LA PAURA – E’ il replay del 2014: senza Europa 10 milioni in meno

LA PAURA – E’ il replay del 2014: senza Europa 10 milioni in meno

Lazio-Verona non si stacca da una parete buia come l’amarezza di un popolo ormai intollerante verso l’uomo solo al comando.

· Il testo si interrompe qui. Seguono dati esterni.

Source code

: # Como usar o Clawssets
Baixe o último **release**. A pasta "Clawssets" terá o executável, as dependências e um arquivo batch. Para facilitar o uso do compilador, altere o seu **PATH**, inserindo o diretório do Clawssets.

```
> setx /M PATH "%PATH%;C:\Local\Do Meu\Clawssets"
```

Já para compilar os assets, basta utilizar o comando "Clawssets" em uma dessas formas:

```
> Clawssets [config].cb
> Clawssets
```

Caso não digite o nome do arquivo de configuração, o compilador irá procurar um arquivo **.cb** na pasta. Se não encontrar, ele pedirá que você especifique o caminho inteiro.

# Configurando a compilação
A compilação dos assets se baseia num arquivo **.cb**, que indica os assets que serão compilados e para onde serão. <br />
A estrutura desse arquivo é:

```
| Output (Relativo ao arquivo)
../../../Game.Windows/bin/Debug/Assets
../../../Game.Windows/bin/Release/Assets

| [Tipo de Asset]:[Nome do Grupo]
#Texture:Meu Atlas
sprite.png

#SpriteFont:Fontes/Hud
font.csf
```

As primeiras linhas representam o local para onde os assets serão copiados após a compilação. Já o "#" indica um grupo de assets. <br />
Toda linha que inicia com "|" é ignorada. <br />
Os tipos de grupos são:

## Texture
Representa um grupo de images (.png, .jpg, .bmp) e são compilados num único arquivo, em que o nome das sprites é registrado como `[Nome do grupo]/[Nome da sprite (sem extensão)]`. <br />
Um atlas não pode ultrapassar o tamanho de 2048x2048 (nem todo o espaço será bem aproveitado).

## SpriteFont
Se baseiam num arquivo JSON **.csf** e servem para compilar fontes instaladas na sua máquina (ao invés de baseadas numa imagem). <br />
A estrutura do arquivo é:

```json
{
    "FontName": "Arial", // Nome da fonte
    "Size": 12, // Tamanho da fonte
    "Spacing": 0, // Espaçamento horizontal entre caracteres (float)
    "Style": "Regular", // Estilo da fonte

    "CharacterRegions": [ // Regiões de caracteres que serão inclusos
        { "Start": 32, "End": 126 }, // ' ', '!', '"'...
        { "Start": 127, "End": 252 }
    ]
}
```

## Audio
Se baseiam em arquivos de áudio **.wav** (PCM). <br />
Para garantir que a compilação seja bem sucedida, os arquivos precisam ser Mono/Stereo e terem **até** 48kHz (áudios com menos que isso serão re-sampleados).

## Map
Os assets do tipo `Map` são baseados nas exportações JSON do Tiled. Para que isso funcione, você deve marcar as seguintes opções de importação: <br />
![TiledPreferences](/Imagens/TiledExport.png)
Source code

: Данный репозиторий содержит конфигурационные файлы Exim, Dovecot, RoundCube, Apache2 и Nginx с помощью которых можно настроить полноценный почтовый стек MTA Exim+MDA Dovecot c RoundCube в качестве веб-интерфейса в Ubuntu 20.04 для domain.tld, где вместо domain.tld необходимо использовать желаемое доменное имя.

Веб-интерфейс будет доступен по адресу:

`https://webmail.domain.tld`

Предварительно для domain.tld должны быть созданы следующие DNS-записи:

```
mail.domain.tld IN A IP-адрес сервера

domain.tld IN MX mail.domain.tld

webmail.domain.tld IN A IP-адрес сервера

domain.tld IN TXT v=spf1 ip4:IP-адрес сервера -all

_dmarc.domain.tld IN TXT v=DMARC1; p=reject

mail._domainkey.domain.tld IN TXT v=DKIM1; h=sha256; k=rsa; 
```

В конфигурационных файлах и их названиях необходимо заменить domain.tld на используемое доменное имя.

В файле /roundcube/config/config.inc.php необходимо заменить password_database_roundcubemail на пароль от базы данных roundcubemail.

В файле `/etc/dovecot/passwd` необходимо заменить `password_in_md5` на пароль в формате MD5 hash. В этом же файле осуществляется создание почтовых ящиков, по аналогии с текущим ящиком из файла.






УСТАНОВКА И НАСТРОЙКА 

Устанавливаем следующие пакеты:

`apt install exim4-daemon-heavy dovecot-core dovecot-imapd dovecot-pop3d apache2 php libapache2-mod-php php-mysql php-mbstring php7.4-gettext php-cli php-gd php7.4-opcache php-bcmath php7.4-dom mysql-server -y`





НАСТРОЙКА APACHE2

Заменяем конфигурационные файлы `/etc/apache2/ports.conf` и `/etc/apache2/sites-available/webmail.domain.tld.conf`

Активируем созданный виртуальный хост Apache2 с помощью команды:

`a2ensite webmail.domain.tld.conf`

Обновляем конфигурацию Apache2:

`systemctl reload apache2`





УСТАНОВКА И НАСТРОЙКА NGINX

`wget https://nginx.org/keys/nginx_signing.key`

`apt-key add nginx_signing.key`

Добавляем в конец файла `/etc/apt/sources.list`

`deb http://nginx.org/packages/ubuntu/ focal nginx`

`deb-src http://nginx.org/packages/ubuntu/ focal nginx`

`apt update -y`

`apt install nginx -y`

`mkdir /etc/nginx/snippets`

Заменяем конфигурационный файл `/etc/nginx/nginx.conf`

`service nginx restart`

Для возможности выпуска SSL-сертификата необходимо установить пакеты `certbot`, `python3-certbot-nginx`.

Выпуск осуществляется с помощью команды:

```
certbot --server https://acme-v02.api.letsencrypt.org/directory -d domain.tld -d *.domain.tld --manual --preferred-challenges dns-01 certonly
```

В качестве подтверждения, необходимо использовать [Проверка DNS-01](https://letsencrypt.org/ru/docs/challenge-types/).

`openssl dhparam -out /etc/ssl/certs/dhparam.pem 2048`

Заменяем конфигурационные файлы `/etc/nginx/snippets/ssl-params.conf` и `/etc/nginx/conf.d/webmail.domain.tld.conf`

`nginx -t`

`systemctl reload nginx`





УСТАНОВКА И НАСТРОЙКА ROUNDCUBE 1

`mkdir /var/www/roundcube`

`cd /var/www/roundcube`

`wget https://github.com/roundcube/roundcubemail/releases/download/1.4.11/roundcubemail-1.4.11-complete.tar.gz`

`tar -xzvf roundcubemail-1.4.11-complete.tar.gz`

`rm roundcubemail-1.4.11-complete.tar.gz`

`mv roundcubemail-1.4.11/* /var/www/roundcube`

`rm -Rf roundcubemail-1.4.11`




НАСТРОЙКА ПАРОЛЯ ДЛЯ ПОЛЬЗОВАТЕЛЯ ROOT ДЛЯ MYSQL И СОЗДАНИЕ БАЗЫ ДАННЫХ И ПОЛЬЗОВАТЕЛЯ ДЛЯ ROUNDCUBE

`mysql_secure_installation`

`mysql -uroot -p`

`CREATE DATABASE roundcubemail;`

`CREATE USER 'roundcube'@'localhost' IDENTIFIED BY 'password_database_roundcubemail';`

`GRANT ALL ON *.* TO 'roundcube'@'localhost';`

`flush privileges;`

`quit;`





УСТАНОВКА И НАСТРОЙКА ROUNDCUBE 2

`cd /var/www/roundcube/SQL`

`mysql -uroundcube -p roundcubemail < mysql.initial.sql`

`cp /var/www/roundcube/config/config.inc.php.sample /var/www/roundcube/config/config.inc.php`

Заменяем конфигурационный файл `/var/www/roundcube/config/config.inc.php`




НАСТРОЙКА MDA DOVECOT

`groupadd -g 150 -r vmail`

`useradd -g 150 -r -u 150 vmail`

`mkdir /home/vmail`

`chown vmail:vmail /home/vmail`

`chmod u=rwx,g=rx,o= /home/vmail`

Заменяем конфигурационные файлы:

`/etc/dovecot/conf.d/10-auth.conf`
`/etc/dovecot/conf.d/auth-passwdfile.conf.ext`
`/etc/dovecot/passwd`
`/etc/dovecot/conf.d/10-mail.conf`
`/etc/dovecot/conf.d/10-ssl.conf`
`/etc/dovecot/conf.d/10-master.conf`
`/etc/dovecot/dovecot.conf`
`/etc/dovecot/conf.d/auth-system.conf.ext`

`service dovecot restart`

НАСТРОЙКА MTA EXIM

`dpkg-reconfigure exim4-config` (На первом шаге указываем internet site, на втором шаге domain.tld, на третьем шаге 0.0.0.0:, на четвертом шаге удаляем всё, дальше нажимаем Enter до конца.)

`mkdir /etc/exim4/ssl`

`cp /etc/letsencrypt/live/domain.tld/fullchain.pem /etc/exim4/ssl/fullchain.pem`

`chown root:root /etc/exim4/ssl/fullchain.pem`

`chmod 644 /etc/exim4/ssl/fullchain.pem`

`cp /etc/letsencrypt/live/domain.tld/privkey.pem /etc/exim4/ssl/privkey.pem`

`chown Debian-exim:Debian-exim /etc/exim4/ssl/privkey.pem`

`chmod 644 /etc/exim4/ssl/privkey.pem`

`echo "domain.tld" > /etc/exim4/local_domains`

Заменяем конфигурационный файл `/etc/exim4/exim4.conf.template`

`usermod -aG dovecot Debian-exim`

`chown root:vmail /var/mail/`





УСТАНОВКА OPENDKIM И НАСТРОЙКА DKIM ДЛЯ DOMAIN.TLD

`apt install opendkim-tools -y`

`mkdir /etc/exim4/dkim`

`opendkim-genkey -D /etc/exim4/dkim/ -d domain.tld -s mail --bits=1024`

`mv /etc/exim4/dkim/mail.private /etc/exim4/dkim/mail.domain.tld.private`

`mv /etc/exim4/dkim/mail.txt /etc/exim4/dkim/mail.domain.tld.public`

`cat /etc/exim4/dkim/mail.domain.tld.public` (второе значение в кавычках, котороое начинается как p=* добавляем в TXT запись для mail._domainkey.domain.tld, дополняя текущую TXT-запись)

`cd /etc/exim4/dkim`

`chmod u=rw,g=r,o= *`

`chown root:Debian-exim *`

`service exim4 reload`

I laziali non ne possono più di un’altra stagione mediocre

ROMA – Non c’è uno striscione all’Olimpico per Lazio-Verona, ma nemmeno un lenzuolo bianco di resa. La Nord sta organizzando un’iniziativa alternativa, una nuova tappa del vecchio “Libera la Lazio”, per la sfida con l’Atalanta. Che culminerà a fine stagione con un nuovo “Dipadreinfiglio”, esattamente come due stagioni fa. Questo sembra il replay della seconda parte dell’annata 2013/2014. Inutile la decisione dell’ultima settimana di riaprire la Curva Sud: appena 100 pellegrini ieri. Mani ai fianchi per gli agenti in divisa, sbadigli per gli steward annoiati. Rimangono le lacrime di un inno con un solo cantore: «Lazio, tu non sarai mai sola». Persino Pioli, in panchina, ieri si guardava intorno e sbirciava solo una distesa di gradinate blu scuro. Rinchiusi di nuovo in un cassetto i ricordi del baccano del 26 maggio o dell’ultima annata dei miracoli. Lazio-Verona non si stacca da una parete buia come l’amarezza di un popolo ormai intollerante verso l’uomo solo al comando. I laziali non ne possono più di un’altra stagione mediocre. Senza Europa – scrive ilMessaggero – di un altro fallimento pure economico, con una decina di milioni in meno nelle tasche. Colpa di un doppio mercato (d’estate e d’inverno) sbagliato. E ora guai a fare della contestazione un alibi, è solo l’ultimo click del buio.